Small history of Ypres battlefields

Ypres was one of the martyred cities of world war one, which took place from 1914 to 1918.

The trenches were situated from North to South in a big curve around Ypres. In this infamous Ypres Salient no less than five bloody battles were fought.

*A few months after the German invasion in Belgium on August 4th 1914, the first battle, the front got stuck around the small medieval town Ypres. From October 1914 till October 1918 the battlefield was located only a few kilometres from the town centre.

*On April 22nd 1915, the second battle of Ypres started with the largest gas attack ever. The chlorine gas killed thousands of allied soldiers, especially French troops existing of a lot of North-Africans. It was the first time in history that mass destruction weapons were used. Afterwards in the war the Ypres Salient seemed to be an experimental battlefield: for the first time a flame-thrower was used in July 1915.
In July 1917 the terrible mustard gas has its turn, also known as ‘Ieperiet'.

*From July 31st till November 10th 1917 the third battle of ypres raged, although the final phase was defined as the ‘Battle of Passendale'. It was an unprecedented massacre. There are still discussions about the purpose of this offensive.

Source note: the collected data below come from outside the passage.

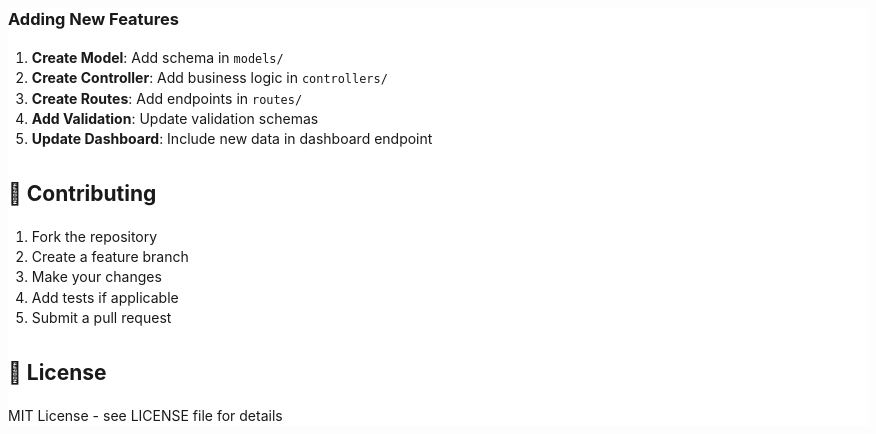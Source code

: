 ### Adding New Features

1. **Create Model**: Add schema in `models/`
2. **Create Controller**: Add business logic in `controllers/`
3. **Create Routes**: Add endpoints in `routes/`
4. **Add Validation**: Update validation schemas
5. **Update Dashboard**: Include new data in dashboard endpoint

## 🤝 Contributing

1. Fork the repository
2. Create a feature branch
3. Make your changes
4. Add tests if applicable
5. Submit a pull request

## 📄 License

MIT License - see LICENSE file for details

Almost half a million people died in the trenches and in No Man's Land between 1914 and 1918. Among them not only Germans, French, British and Belgians, but also Moroccans, Algerians, Tunisians, Senegalese, Canadians, Australians, New-Zealanders, South-Africans, Chinese, Indians, Jamaicans and lots of other nationalities.

Ypres during world war oneDuring the four years long war the town in the heart of the Ypres Salient was literally flattened.
Begin May 1915 remaining inhabitants were obliged to evacuate.
From then on Ypres was a ghost town.

Begin 1919 the first inhabitants returned to their destroyed town and the reconstruction commenced gradually. The first few years the returnees and the new ‘Ieperlingen' lived in wooden shelter homes.
From 1921 the actual reconstruction started. In the nineteen twenties more than 150 military cemeteries were built by the Commonwealth War Graves Commission in and around the city and monuments were erected. Menin Gate being the most important.

These monuments and cemeteries, as well as the rebuilt houses, some of which were faithfully restored, still remind us today of the senselessness of war and of this most tragic period in the history of Ypres.